> **EXERCISE OBJECTIVE**:
If a line in the entries below includes the string "longtable", copy it out.

> **Rendered images with source text**:
= Beginning of Section =

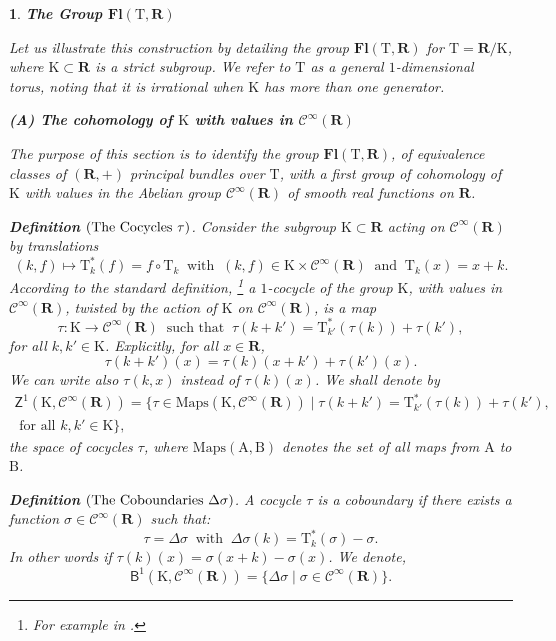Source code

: \documentclass[10pt,letterpaper,reqno]{amsart}
\theoremstyle{article}
\newtheorem{article}[subsection]{}
\def\artlabel[#1]{{\textbf{#1}}}
\newenvironment{definition}[1][]{\textbf{Definition} $\left(\hbox{#1}\right)$.\it}{}
\newcommand{\1}{{\hat 1}}
\newcommand{\0}{{\hat 0}}
\newcommand{\RR}{\mathbf R}
\newcommand{\sfbZ}{{\boldsymbol{\mathsf Z}}}
\newcommand{\sfbB}{{\boldsymbol{\mathsf B}}}
\def \A{\mathrm A}
\def \B{\mathrm B}
\def \K{\mathrm K}
\def \T{\mathrm T}
\newcommand{\Cinfty}{\mathcal{C}^\infty}
\DeclareMathOperator{\Fb}{\boldsymbol{\mathsf{Fl}}}
\newcommand{\Ka}{\K}
\newcommand{\Maps}{\mathrm{Maps}}
\renewcommand{\Fb}{\mathbf{Fl}}
\begin{document}
  \begin{article}
    \artlabel[The Group $\Fb(\T, \RR)$]
    \label{The-Group-FbT}
    
    Let us illustrate this construction by detailing the group $\Fb(\T,\RR)$ for $\T = \RR/\Ka$,
    where $\Ka \subset \RR$ is a strict subgroup.
    We refer to $\T$ as a \emph{general $1$-dimensional torus}, noting that it is irrational when $\Ka$ has more than one generator.
    
    \textbf{(A) The cohomology of $\Ka$ with values in $\Cinfty(\RR)$}
    
    The purpose of this section is to identify the group $\Fb(\T,\RR)$,
    of equivalence classes of $(\RR,+)$ principal bundles over $\T$,
    with a first group of cohomology of $\Ka$ with values in the Abelian group $\Cinfty(\RR)$ of smooth real functions on $\RR$.
    
    \begin{definition}[The Cocycles $\tau$]
      Consider the subgroup $\Ka \subset \RR$ acting on $\Cinfty(\RR)$ by translations
      $$
        (k,f) \mapsto \T_k^*(f) = f \circ \T_k
        \ \text{ with } \
        (k,f) \in \Ka \times \Cinfty(\RR)
        \ \text{ and } \
        \T_k(x) = x + k.
        $$
      According to the standard definition,%
      \footnote{For example in \cite{Kir74}.}
      a $1$-cocycle of the group $\Ka$,
      with values in $\Cinfty(\RR)$,
      twisted by the action of $\Ka$ on $\Cinfty(\RR)$,
      is a map
      $$
        \tau : \Ka \to \Cinfty(\RR)
        \ \text{ such that } \
        \tau(k + k') = \T_{k'}^*(\tau(k)) + \tau(k'),
        $$
      for all $k,k' \in \Ka$.
      Explicitly,
      for all $x \in \RR$,
      $$
        \tau(k+k')(x) = \tau(k)(x+k') + \tau(k')(x).
        $$
      We can write also $\tau(k,x)$ instead of $\tau(k)(x)$.
      We shall denote by
      \begin{multline*}
        \sfbZ^1(\Ka,\Cinfty(\RR)) = \{ \tau \in \Maps(\Ka,\Cinfty(\RR)) \mid \tau(k + k') = \T_{k'}^*(\tau(k)) + \tau(k'), \\
        \text{ for all } k,k' \in \Ka \},
      \end{multline*}
      the space of cocycles $\tau$,
      where $\Maps(\A,\B)$ denotes the set of all maps from $\A$ to $\B$.
    \end{definition}
    
    \begin{definition}[The Coboundaries $\Delta\sigma$]
      A cocycle $\tau$ is a coboundary if there exists a function $\sigma \in \Cinfty(\RR)$ such that:
      $$
        \tau = \Delta\sigma
        \ \text{ with } \
        \Delta\sigma(k) = \T_k^*(\sigma) - \sigma.
        $$
      In other words if
      $\tau(k)(x) = \sigma(x+k) - \sigma(x)$.
      We denote,
      $$
        \sfbB^1(\Ka,\Cinfty(\RR)) = \{ \Delta\sigma \mid \sigma \in \Cinfty(\RR) \}.
        $$
    \end{definition}
    

\end{article}
\end{document}
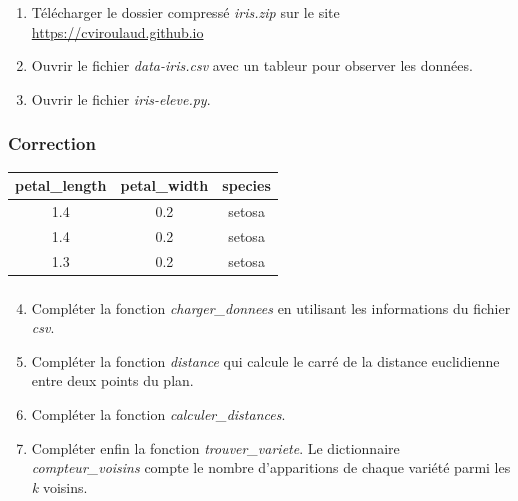 \documentclass[svgnames,11pt]{beamer}
\begin{document}
\begin{frame}
    \frametitle{}

    \begin{activite}
        \begin{enumerate}
            \item Télécharger le dossier compressé \emph{iris.zip} sur le site \url{https://cviroulaud.github.io}
            \item Ouvrir le fichier \emph{data-iris.csv} avec un tableur pour observer les données.
            \item Ouvrir le fichier \emph{iris-eleve.py}.
            
            
        \end{enumerate}
        \end{activite}

\end{frame}
\begin{frame}
    \frametitle{Correction}

    \begin{center}
        \begin{tabular}[]{|*{3}{c|}}
            \hline
            petal\_length&petal\_width&species\\
            \hline
            1.4&0.2&setosa\\
            \hline
            1.4&0.2&setosa\\
            \hline
            1.3&0.2&setosa\\
\hline
        \end{tabular}
    \end{center}
\end{frame}
\begin{frame}
    \frametitle{}
    \setcounter{compteuractivite}{2}

    \begin{activite}

        \begin{enumerate}
            \setcounter{enumi}{3}

            \item Compléter la fonction \emph{charger\_donnees} en utilisant les informations du fichier \emph{csv}.
            \item Compléter la fonction \emph{distance} qui calcule le carré de la distance euclidienne entre deux points du plan.
            \item Compléter la fonction \emph{calculer\_distances}.
            \item Compléter enfin la fonction \emph{trouver\_variete}. Le dictionnaire \emph{compteur\_voisins} compte le nombre d'apparitions de chaque variété parmi les \emph{k} voisins.
        \end{enumerate}
    \end{activite}

\end{frame}
\end{document}
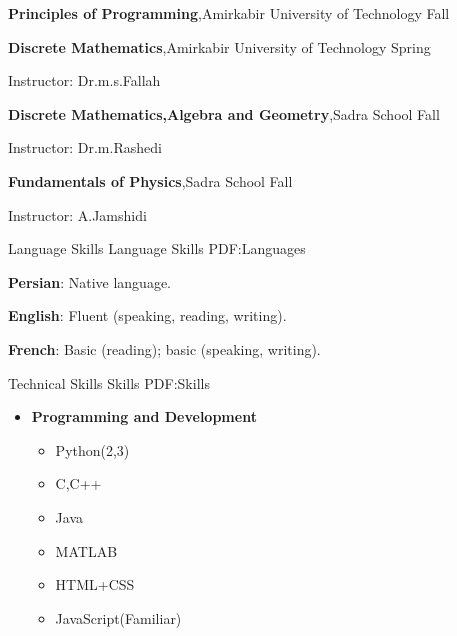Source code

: \documentclass[letterpaper,MMMyyyy,nonstopmode]{simpleresumecv}
\begin{document}
\begin{Body}
\Entry
\textbf{Principles of Programming},Amirkabir University of Technology
\hfill
Fall 




\Entry
\textbf{Discrete Mathematics},Amirkabir University of Technology
\hfill
Spring 

\BulletItem
Instructor: Dr.m.s.Fallah


\Entry
\textbf{Discrete Mathematics,Algebra and Geometry},Sadra School
\hfill
Fall 

\BulletItem
Instructor: Dr.m.Rashedi



\Entry
\textbf{Fundamentals of Physics},Sadra School
\hfill
Fall 

\BulletItem
Instructor: A.Jamshidi









\Section
{Language Skills}
{Language Skills}
{PDF:Languages}

\BulletItem
\textbf{Persian}: Native language.

\Gap
\BulletItem
\textbf {English}: Fluent (speaking, reading, writing).

\Gap
\BulletItem
\textbf{French}: Basic (reading); basic (speaking, writing).


\Section
{Technical Skills}
{Skills}
{PDF:Skills}

\Entry

\begin{itemize}
\item \textbf {Programming and Development}
\begin{itemize}
    \item Python(2,3)
    \item C,C++
    \item Java
    \item MATLAB
    \item HTML+CSS
    \item JavaScript(Familiar)
\end{itemize}




\end{itemize}
\end{Body}
\end{document}

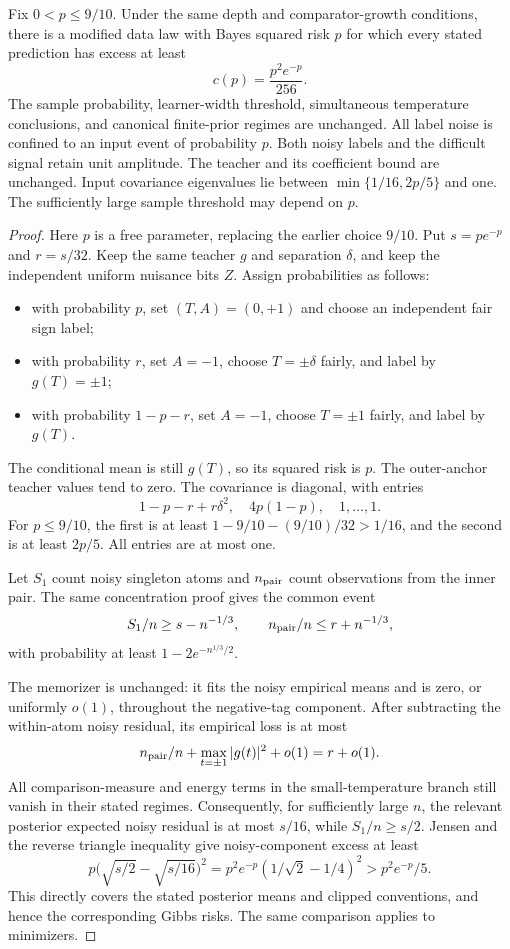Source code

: \begin{corollary}
\label{cor:localized-noise}
Fix $0<p\le9/10$. Under the same depth and comparator-growth conditions, there is a modified data law with Bayes squared risk $p$ for which every stated prediction has excess at least
\[
 c(p)=\frac{p^2e^{-p}}{256}.
\]
The sample probability, learner-width threshold, simultaneous temperature conclusions, and canonical finite-prior regimes are unchanged. All label noise is confined to an input event of probability $p$. Both noisy labels and the difficult signal retain unit amplitude. The teacher and its coefficient bound are unchanged. Input covariance eigenvalues lie between $\min\{1/16,2p/5\}$ and one. The sufficiently large sample threshold may depend on $p$.
\end{corollary}
\begin{proof}
Here $p$ is a free parameter, replacing the earlier choice $9/10$. Put $s=pe^{-p}$ and $r=s/32$. Keep the same teacher $g$ and separation $\delta$, and keep the independent uniform nuisance bits $Z$. Assign probabilities as follows:
\begin{itemize}
\item with probability $p$, set $(T,A)=(0,+1)$ and choose an independent fair sign label;
\item with probability $r$, set $A=-1$, choose $T=\pm\delta$ fairly, and label by $g(T)=\pm1$;
\item with probability $1-p-r$, set $A=-1$, choose $T=\pm1$ fairly, and label by $g(T)$.
\end{itemize}
The conditional mean is still $g(T)$, so its squared risk is $p$. The outer-anchor teacher values tend to zero. The covariance is diagonal, with entries
\[
 1-p-r+r\delta^2,\quad4p(1-p),\quad1,\ldots,1.
\]
For $p\le9/10$, the first is at least $1-9/10-(9/10)/32>1/16$, and the second is at least $2p/5$. All entries are at most one.

Let $S_1$ count noisy singleton atoms and $n_{\rm pair}$ count observations from the inner pair. The same concentration proof gives the common event
\[
 S_1/n\ge s-n^{-1/3},\qquad
 n_{\rm pair}/n\le r+n^{-1/3},
\]
with probability at least $1-2e^{-n^{1/3}/2}$.

The memorizer is unchanged: it fits the noisy empirical means and is zero, or uniformly $o(1)$, throughout the negative-tag component. After subtracting the within-atom noisy residual, its empirical loss is at most
\[
 n_{\rm pair}/n+\max_{t=\pm1}|g(t)|^2+o(1)=r+o(1).
\]
All comparison-measure and energy terms in the small-temperature branch still vanish in their stated regimes. Consequently, for sufficiently large $n$, the relevant posterior expected noisy residual is at most $s/16$, while $S_1/n\ge s/2$. Jensen and the reverse triangle inequality give noisy-component excess at least
\[
 p\bigl(\sqrt{s/2}-\sqrt{s/16}\bigr)^2
 =p^2e^{-p}(1/\sqrt2-1/4)^2>p^2e^{-p}/5.
\]
This directly covers the stated posterior means and clipped conventions, and hence the corresponding Gibbs risks. The same comparison applies to minimizers.


\end{proof}
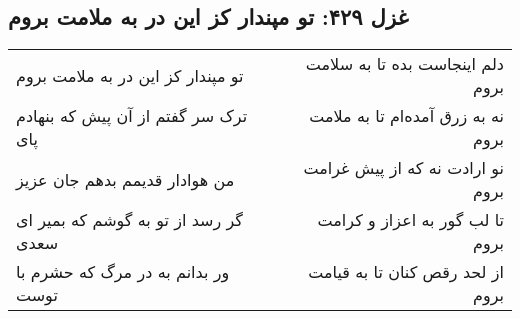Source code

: \begin{center}
\section*{غزل ۴۲۹: تو مپندار کز این در به ملامت بروم}
\label{sec:429}
\begin{longtable}{l p{0.5cm} r}
تو مپندار کز این در به ملامت بروم
&&
دلم اینجاست بده تا به سلامت بروم
\\
ترک سر گفتم از آن پیش که بنهادم پای
&&
نه به زرق آمده‌ام تا به ملامت بروم
\\
من هوادار قدیمم بدهم جان عزیز
&&
نو ارادت نه که از پیش غرامت بروم
\\
گر رسد از تو به گوشم که بمیر ای سعدی
&&
تا لب گور به اعزاز و کرامت بروم
\\
ور بدانم به در مرگ که حشرم با توست
&&
از لحد رقص کنان تا به قیامت بروم
\\
\end{longtable}
\end{center}

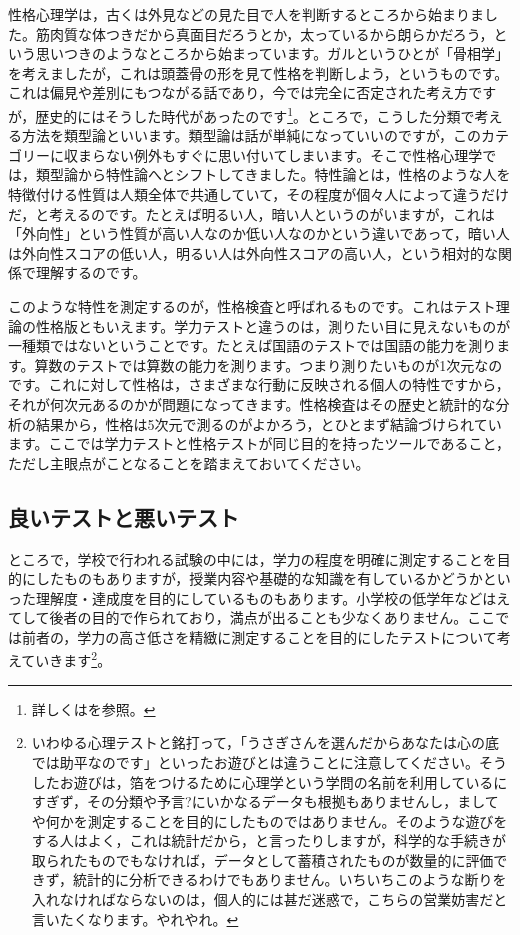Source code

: \documentclass{ltjbook}
\begin{document}
性格心理学は，古くは外見などの見た目で人を判断するところから始まりました。筋肉質な体つきだから真面目だろうとか，太っているから朗らかだろう，という思いつきのようなところから始まっています。ガルというひとが「骨相学」を考えましたが，これは頭蓋骨の形を見て性格を判断しよう，というものです。これは偏見や差別にもつながる話であり，今では完全に否定された考え方ですが，歴史的にはそうした時代があったのです\footnote{詳しくは\textcite{Watanabe2019}を参照。}。ところで，こうした分類で考える方法を類型論といいます。類型論は話が単純になっていいのですが，このカテゴリーに収まらない例外もすぐに思い付いてしまいます。そこで性格心理学では，類型論から特性論へとシフトしてきました。特性論とは，性格のような人を特徴付ける性質は人類全体で共通していて，その程度が個々人によって違うだけだ，と考えるのです。たとえば明るい人，暗い人というのがいますが，これは「外向性」という性質が高い人なのか低い人なのかという違いであって，暗い人は外向性スコアの低い人，明るい人は外向性スコアの高い人，という相対的な関係で理解するのです\parencite{Oshio2020}。

このような特性を測定するのが，性格検査と呼ばれるものです。これはテスト理論の性格版ともいえます。学力テストと違うのは，測りたい目に見えないものが一種類ではないということです。たとえば国語のテストでは国語の能力を測ります。算数のテストでは算数の能力を測ります。つまり測りたいものが1次元なのです。これに対して性格は，さまざまな行動に反映される個人の特性ですから，それが何次元あるのかが問題になってきます。性格検査はその歴史と統計的な分析の結果から，性格は5次元で測るのがよかろう，とひとまず結論づけられています。ここでは学力テストと性格テストが同じ目的を持ったツールであること，ただし主眼点がことなることを踏まえておいてください。

\subsection{良いテストと悪いテスト}
ところで，学校で行われる試験の中には，学力の程度を明確に測定することを目的にしたものもありますが，授業内容や基礎的な知識を有しているかどうかといった理解度・達成度を目的にしているものもあります。小学校の低学年などはえてして後者の目的で作られており，満点が出ることも少なくありません。ここでは前者の，学力の高さ低さを精緻に測定することを目的にしたテストについて考えていきます\footnote{いわゆる心理テストと銘打って，「うさぎさんを選んだからあなたは心の底では助平なのです」といったお遊びとは違うことに注意してください。そうしたお遊びは，箔をつけるために心理学という学問の名前を利用しているにすぎず，その分類や予言?にいかなるデータも根拠もありませんし，ましてや何かを測定することを目的にしたものではありません。そのような遊びをする人はよく，これは統計だから，と言ったりしますが，科学的な手続きが取られたものでもなければ，データとして蓄積されたものが数量的に評価できず，統計的に分析できるわけでもありません。いちいちこのような断りを入れなければならないのは，個人的には甚だ迷惑で，こちらの営業妨害だと言いたくなります。やれやれ。}。
\end{document}
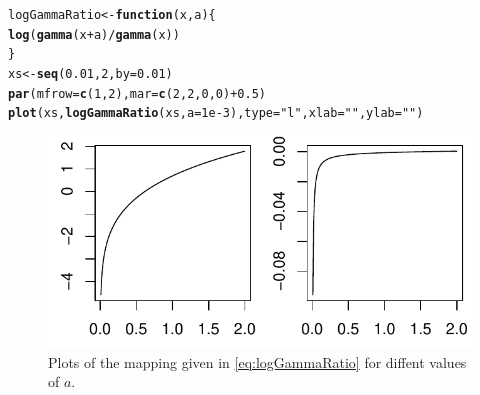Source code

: \documentclass{article}\usepackage[]{graphicx}\usepackage[]{color}
\makeatletter
\def\maxwidth{ %
  \ifdim\Gin@nat@width>\linewidth
    \linewidth
  \else
    \Gin@nat@width
  \fi
}
\newcommand{\hlnum}[1]{\textcolor[rgb]{0.686,0.059,0.569}{#1}}%
\newcommand{\hlstr}[1]{\textcolor[rgb]{0.192,0.494,0.8}{#1}}%
\newcommand{\hlopt}[1]{\textcolor[rgb]{0,0,0}{#1}}%
\newcommand{\hlstd}[1]{\textcolor[rgb]{0.345,0.345,0.345}{#1}}%
\newcommand{\hlkwa}[1]{\textcolor[rgb]{0.161,0.373,0.58}{\textbf{#1}}}%
\newcommand{\hlkwb}[1]{\textcolor[rgb]{0.69,0.353,0.396}{#1}}%
\newcommand{\hlkwc}[1]{\textcolor[rgb]{0.333,0.667,0.333}{#1}}%
\newcommand{\hlkwd}[1]{\textcolor[rgb]{0.737,0.353,0.396}{\textbf{#1}}}%
\newenvironment{kframe}{%
 \def\at@end@of@kframe{}%
 \ifinner\ifhmode%
  \def\at@end@of@kframe{\end{minipage}}%
  \begin{minipage}{\columnwidth}%
 \fi\fi%
 \def\FrameCommand##1{\hskip\@totalleftmargin \hskip-\fboxsep
 \colorbox{shadecolor}{##1}\hskip-\fboxsep
     \hskip-\linewidth \hskip-\@totalleftmargin \hskip\columnwidth}%
 \MakeFramed {\advance\hsize-\width
   \@totalleftmargin\z@ \linewidth\hsize
   \@setminipage}}%
 {\par\unskip\endMakeFramed%
 \at@end@of@kframe}
\newenvironment{knitrout}{}{} %
\makeatother
\begin{document}
\begin{knitrout}\footnotesize
{}\color{fgcolor}\begin{kframe}
\begin{alltt}
\hlstd{logGammaRatio} \hlkwb{<-} \hlkwa{function}\hlstd{(}\hlkwc{x}\hlstd{,} \hlkwc{a}\hlstd{) \{}
  \hlkwd{log}\hlstd{(}\hlkwd{gamma}\hlstd{(x} \hlopt{+} \hlstd{a)}\hlopt{/}\hlkwd{gamma}\hlstd{(x))}
\hlstd{\}}
\hlstd{xs} \hlkwb{<-} \hlkwd{seq}\hlstd{(}\hlnum{0.01}\hlstd{,} \hlnum{2}\hlstd{,} \hlkwc{by} \hlstd{=} \hlnum{0.01}\hlstd{)}
\hlkwd{par}\hlstd{(}\hlkwc{mfrow} \hlstd{=} \hlkwd{c}\hlstd{(}\hlnum{1}\hlstd{,}\hlnum{2}\hlstd{),} \hlkwc{mar} \hlstd{=} \hlkwd{c}\hlstd{(}\hlnum{2}\hlstd{,}\hlnum{2}\hlstd{,}\hlnum{0}\hlstd{,}\hlnum{0}\hlstd{)}\hlopt{+} \hlnum{0.5}\hlstd{)}
\hlkwd{plot}\hlstd{(xs,} \hlkwd{logGammaRatio}\hlstd{(xs,} \hlkwc{a} \hlstd{=} \hlnum{1e-3}\hlstd{),} \hlkwc{type} \hlstd{=} \hlstr{"l"}\hlstd{,} \hlkwc{xlab} \hlstd{=} \hlstr{""}\hlstd{,} \hlkwc{ylab} \hlstd{=} \hlstr{""}\hlstd{)}
\end{alltt}
\end{kframe}\begin{figure}[ht]

\includegraphics[width=\maxwidth]{figure/log_gamma_ratio} \caption[]{Plots of the mapping given in \eqref{eq:logGammaRatio} for diffent values of $a$.\label{fig:log_gamma_ratio}}
\end{figure}


\end{knitrout}
\end{document}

= End of Section =

> **COMPLETED EXERCISE**:
\begin{longtable}{l p{0.5cm} r}
\end{longtable}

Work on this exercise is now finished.